Here’s how this year’s Semiannual Compliance Review, submitted by the Attorney General and Director of National Intelligence, describes this practice.
NSA’s querying of unminimized Section 702-acquired communications using United States person identifiers (page 7)
Here’s how John Bates referred to the practice, based on a submission the NSA had made itself (though before De was writing the documents), in his October 3, 2011 opinion.
The government has broadened Section 3(b)(5) to allow NSA to query the vast majority of its Section 702 collection using United States-Person identifiers, subject to approval pursuant to internal NSA procedures and oversight by the Department of Justice. Like all other NSA queries of the Section 702 collection, queries using United States-person identifiers would be limited to those reasonably likely to yield foreign intelligence information. (page 22-23)

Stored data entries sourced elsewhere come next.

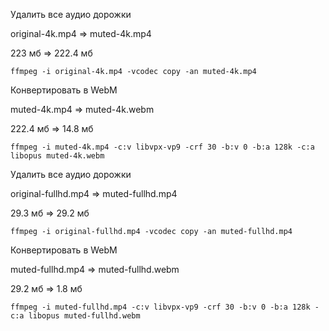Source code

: Удалить все аудио дорожки 

original-4k.mp4 => muted-4k.mp4

223 мб => 222.4 мб
```shell script
ffmpeg -i original-4k.mp4 -vcodec copy -an muted-4k.mp4
```

Конвертировать в WebM 

muted-4k.mp4 => muted-4k.webm

222.4 мб => 14.8 мб
```shell script
ffmpeg -i muted-4k.mp4 -c:v libvpx-vp9 -crf 30 -b:v 0 -b:a 128k -c:a libopus muted-4k.webm
```

Удалить все аудио дорожки 

original-fullhd.mp4 => muted-fullhd.mp4

29.3 мб => 29.2 мб
```shell script
ffmpeg -i original-fullhd.mp4 -vcodec copy -an muted-fullhd.mp4
```

Конвертировать в WebM 

muted-fullhd.mp4 => muted-fullhd.webm

29.2 мб => 1.8 мб
```shell script
ffmpeg -i muted-fullhd.mp4 -c:v libvpx-vp9 -crf 30 -b:v 0 -b:a 128k -c:a libopus muted-fullhd.webm
```
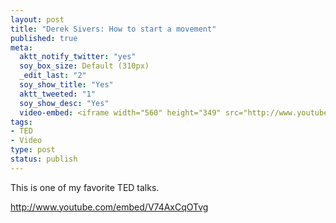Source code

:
 ```yaml
---
layout: post
title: "Derek Sivers: How to start a movement"
published: true
meta:
  aktt_notify_twitter: "yes"
  soy_box_size: Default (310px)
  _edit_last: "2"
  soy_show_title: "Yes"
  aktt_tweeted: "1"
  soy_show_desc: "Yes"
  video-embed: <iframe width="560" height="349" src="http://www.youtube.com/embed/V74AxCqOTvg" frameborder="0" allowfullscreen></iframe>
tags:
- TED
- Video
type: post
status: publish
---
```

This is one of my favorite TED talks.

<a href="http://www.youtube.com/embed/V74AxCqOTvg">http://www.youtube.com/embed/V74AxCqOTvg</a>
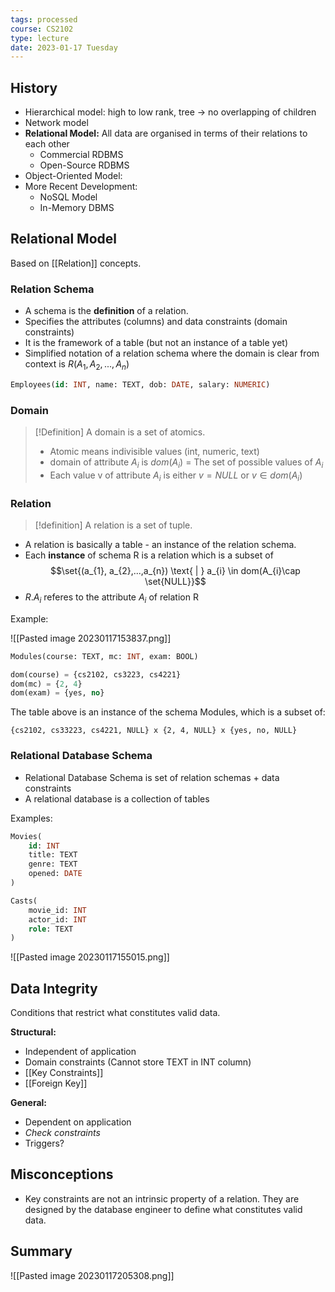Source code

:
 ```yaml
---
tags: processed
course: CS2102
type: lecture
date: 2023-01-17 Tuesday
---
```


## History

- Hierarchical model: high to low rank, tree → no overlapping of children
- Network model
- **Relational Model:** All data are organised in terms of their relations to each other
	- Commercial RDBMS
	- Open-Source RDBMS
- Object-Oriented Model:
- More Recent Development:
	- NoSQL Model
	- In-Memory DBMS


## Relational Model

Based on [[Relation]] concepts.

### Relation Schema
- A schema is the **definition** of a relation.
- Specifies the attributes (columns) and data constraints (domain constraints)
- It is the framework of a table (but not an instance of a table yet)
- Simplified notation of a relation schema where the domain is clear from context is $R(A_1, A_{2}, ...,A_{n})$

```SQL
Employees(id: INT, name: TEXT, dob: DATE, salary: NUMERIC)
```

### Domain

>[!Definition]
> A domain is a set of atomics.
> - Atomic means indivisible values (int, numeric, text)
> - domain of attribute $A_i$ is $dom(A_i)$ = The set of possible values of $A_i$
> - Each value v of attribute $A_i$ is either $v = NULL$ or $v \in dom(A_{i})$
> 

### Relation

>[!definition]
>A relation is a set of tuple.

- A relation is basically a table - an instance of the relation schema. 
- Each **instance** of schema R is a relation which is a subset of $$\set{(a_{1}, a_{2},...,a_{n}) \text{ | } a_{i} \in dom(A_{i}\cap \set{NULL}}$$
- $R.A_i$ referes to the attribute $A_i$ of relation R

Example:

![[Pasted image 20230117153837.png]]

```SQL
Modules(course: TEXT, mc: INT, exam: BOOL)

dom(course) = {cs2102, cs3223, cs4221}
dom(mc) = {2, 4}
dom(exam) = {yes, no}
```

The table above is an instance of the schema Modules, which is a subset of:

`{cs2102, cs33223, cs4221, NULL} x {2, 4, NULL} x {yes, no, NULL}`

### Relational Database Schema

- Relational Database Schema is set of relation schemas + data constraints
- A relational database is a collection of tables

Examples:

```SQL
Movies(
	id: INT
	title: TEXT
	genre: TEXT
	opened: DATE
)

Casts(
	movie_id: INT
	actor_id: INT
	role: TEXT
)
```

![[Pasted image 20230117155015.png]]

## Data Integrity

Conditions that restrict what constitutes valid data.

**Structural:**
- Independent of application
- Domain constraints (Cannot store TEXT in INT column)
- [[Key Constraints]]
- [[Foreign Key]]

**General:**
- Dependent on application
- *Check constraints*
- Triggers?

## Misconceptions

- Key constraints are not an intrinsic property of a relation. They are designed by the database engineer to define what constitutes valid data.

## Summary

![[Pasted image 20230117205308.png]]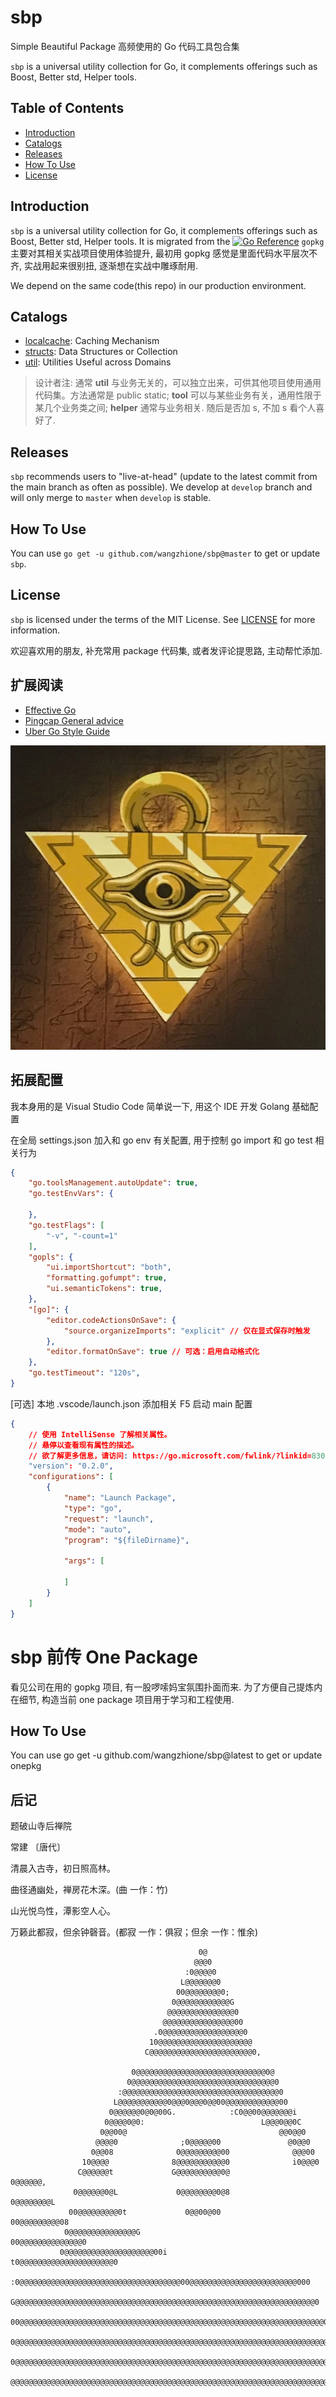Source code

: # sbp

Simple Beautiful Package 高频使用的 Go 代码工具包合集

`sbp` is a universal utility collection for Go, it complements offerings such as Boost, Better std, Helper tools.

## Table of Contents

- [Introduction](#Introduction)
- [Catalogs](#Catalogs)
- [Releases](#Releases)
- [How To Use](#How-To-Use)
- [License](#License)

## Introduction

`sbp` is a universal utility collection for Go, it complements offerings such as Boost, Better std, Helper tools. It is migrated from the [![Go Reference](https://pkg.go.dev/badge/github.com/bytedance/gopkg.svg)](https://pkg.go.dev/github.com/bytedance/gopkg) `gopkg` 主要对其相关实战项目使用体验提升, 最初用 gopkg 感觉是里面代码水平层次不齐, 实战用起来很别扭, 逐渐想在实战中雕琢耐用.

We depend on the same code(this repo) in our production environment.

## Catalogs

* [localcache](https://github.com/wangzhione/sbp/tree/master/localcache): Caching Mechanism
* [structs](https://github.com/wangzhione/sbp/tree/master/structs): Data Structures or Collection
* [util](https://github.com/wangzhione/sbp/tree/master/util): Utilities Useful across Domains

> 设计者注: 通常 **util** 与业务无关的，可以独立出来，可供其他项目使用通用代码集。方法通常是 public static; **tool** 可以与某些业务有关，通用性限于某几个业务类之间; **helper** 通常与业务相关. 随后是否加 s, 不加 s 看个人喜好了. 

## Releases

`sbp` recommends users to "live-at-head" (update to the latest commit from the main branch as often as possible).
We develop at `develop` branch and will only merge to `master` when `develop` is stable.

## How To Use

You can use `go get -u github.com/wangzhione/sbp@master` to get or update `sbp`.

## License

`sbp` is licensed under the terms of the MIT License. See [LICENSE](LICENSE) for more information.

欢迎喜欢用的朋友, 补充常用 package 代码集, 或者发评论提思路, 主动帮忙添加.

## 扩展阅读

- [Effective Go](https://golang.org/doc/effective_go)
- [Pingcap General advice](https://pingcap.github.io/style-guide/general.html)
- [Uber Go Style Guide](https://github.com/uber-go/guide/blob/master/style.md)

![](god.webp)

## 拓展配置

我本身用的是 Visual Studio Code 简单说一下, 用这个 IDE 开发 Golang 基础配置

在全局 settings.json 加入和 go env 有关配置, 用于控制 go import 和 go test 相关行为

```JSON
{
    "go.toolsManagement.autoUpdate": true,
    "go.testEnvVars": {
        
    },
    "go.testFlags": [
        "-v", "-count=1"
    ],
    "gopls": {
        "ui.importShortcut": "both",
        "formatting.gofumpt": true,
        "ui.semanticTokens": true,
    },
    "[go]": {
        "editor.codeActionsOnSave": {
            "source.organizeImports": "explicit" // 仅在显式保存时触发
        },
        "editor.formatOnSave": true // 可选：启用自动格式化
    },
    "go.testTimeout": "120s",
}
```

[可选] 本地 .vscode/launch.json 添加相关 F5 启动 main 配置

```json
{
    // 使用 IntelliSense 了解相关属性。 
    // 悬停以查看现有属性的描述。
    // 欲了解更多信息，请访问: https://go.microsoft.com/fwlink/?linkid=830387
    "version": "0.2.0",
    "configurations": [
        {
            "name": "Launch Package",
            "type": "go",
            "request": "launch",
            "mode": "auto",
            "program": "${fileDirname}",

            "args": [
                
            ]
        }
    ]
}
```

# sbp 前传 One Package 

看见公司在用的 gopkg 项目, 有一股啰嗦妈宝氛围扑面而来. 为了方便自己提炼内在细节, 构造当前 one package 项目用于学习和工程使用.

## How To Use

You can use go get -u github.com/wangzhione/sbp@latest to get or update onepkg

## 后记

题破山寺后禅院

常建 〔唐代〕

清晨入古寺，初日照高林。

曲径通幽处，禅房花木深。(曲 一作：竹)

山光悦鸟性，潭影空人心。

万籁此都寂，但余钟磬音。(都寂 一作：俱寂；但余 一作：惟余)

```
                                          0@
                                         @@@0
                                       :0@@@@0
                                      L@@@@@@@0
                                     00@@@@@@@@0;
                                    0@@@@@@@@@@@@G
                                   @@@@@@@@@@@@@@@0
                                  @@@@@@@@@@@@@@@@00
                                .0@@@@@@@@@@@@@@@@@@0
                               10@@@@@@@@@@@@@@@@@@@@@
                              C@@@@@@@@@@@@@@@@@@@@@@@0,

                           0@@@@@@@@@@@@@@@@@@@@@@@@@@@@@0@
                          0@@@@@@@@@@@@@@@@@@@@@@@@@@@@@@@@0
                        :@@@@@@@@@@@@@@@@@@@@@@@@@@@@@@@@@@@0
                       L@@@@@@@@@@@0@@@0@@@0@@00@@@@@@@@@@@@00
                      0@@@@@@0@0@00G.            :C0@@00@@@@@@@i
                     0@@@@0@0:                          L@@@0@@0C
                    0@@00@                                  @@0@@0
                   @@@@0              ;0@@@@@00               @0@@0
                  0@@08              0@@@@@@@@@00              @@@00
                10@@@@              8@@@@@@@@@@@0              i0@@@0
               C@@@@@@t             G@@@@@@@@@@0@              0@@@@@@,
              0@@@@@@0@L             0@@@@@@@@0@8             0@@@@@@@@L
             00@@@@@@@@@0t             0@@00@00             00@@@@@@@@@08
            0@@@@@@@@@@@@@@@G                            00@@@@@@@@@@@@@@0
           0@@@@@@@@@@@@@@@@@@@@00i                t0@@@@@@@@@@@@@@@@@@@@@0
         :0@@@@@@@@@@@@@@@@@@@@@@@@@@@@@@@@@@@@00@@@@@@@@@@@@@@@@@@@@@@@@000
        G@@@@@@@@@@@@@@@@@@@@@@@@@@@@@@@@@@@@@@@@@@@@@@@@@@@@@@@@@@@@@@@@@@@0
       00@@@@@@@@@@@@@@@@@@@@@@@@@@@@@@@@@@@@@@@@@@@@@@@@@@@@@@@@@@@@@@@@@@@@01
      0@@@@@@@@@@@@@@@@@@@@@@@@@@@@@@@@@@@@@@@@@@@@@@@@@@@@@@@@@@@@@@@@@@@@@@@@8
     0@@@@@@@@@@@@@@@@@@@@@@@@@@@@@@@@@@@@@@@@@@@@@@@@@@@@@@@@@@@@@@@@@@@@@@@@@00
    @@@@@@@@@@@@@@@@@@@@@@@@@@@@@@@@@@@@@@@@@@@@@@@@@@@@@@@@@@@@@@@@@@@@@@@@@@@@00
```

Bates justifies this practice by pointing to another agency’s (almost certainly FBI) use of the practice, which he describes as,
an analogous provision allowing queries of unminimized FISA-acquired information using identifiers — including United States-person identifiers — when such queries are designed to yield foreign intelligence information.
The NSA has restrictions about circumstances in which they can share this data (which arguably will be expanded under Dianne Feinstein’s FakeFISAFix). But they allow the NSA to share this data if it is “foreign intelligence,” evidence of a crime, and evidence of a threat to life-which-to-NSA-means-property.
They can sweep up entire countries worth of Internet traffic. They can sweep up entire mailboxes overseas. And then go in, without a warrant, and “discover” evidence of crime.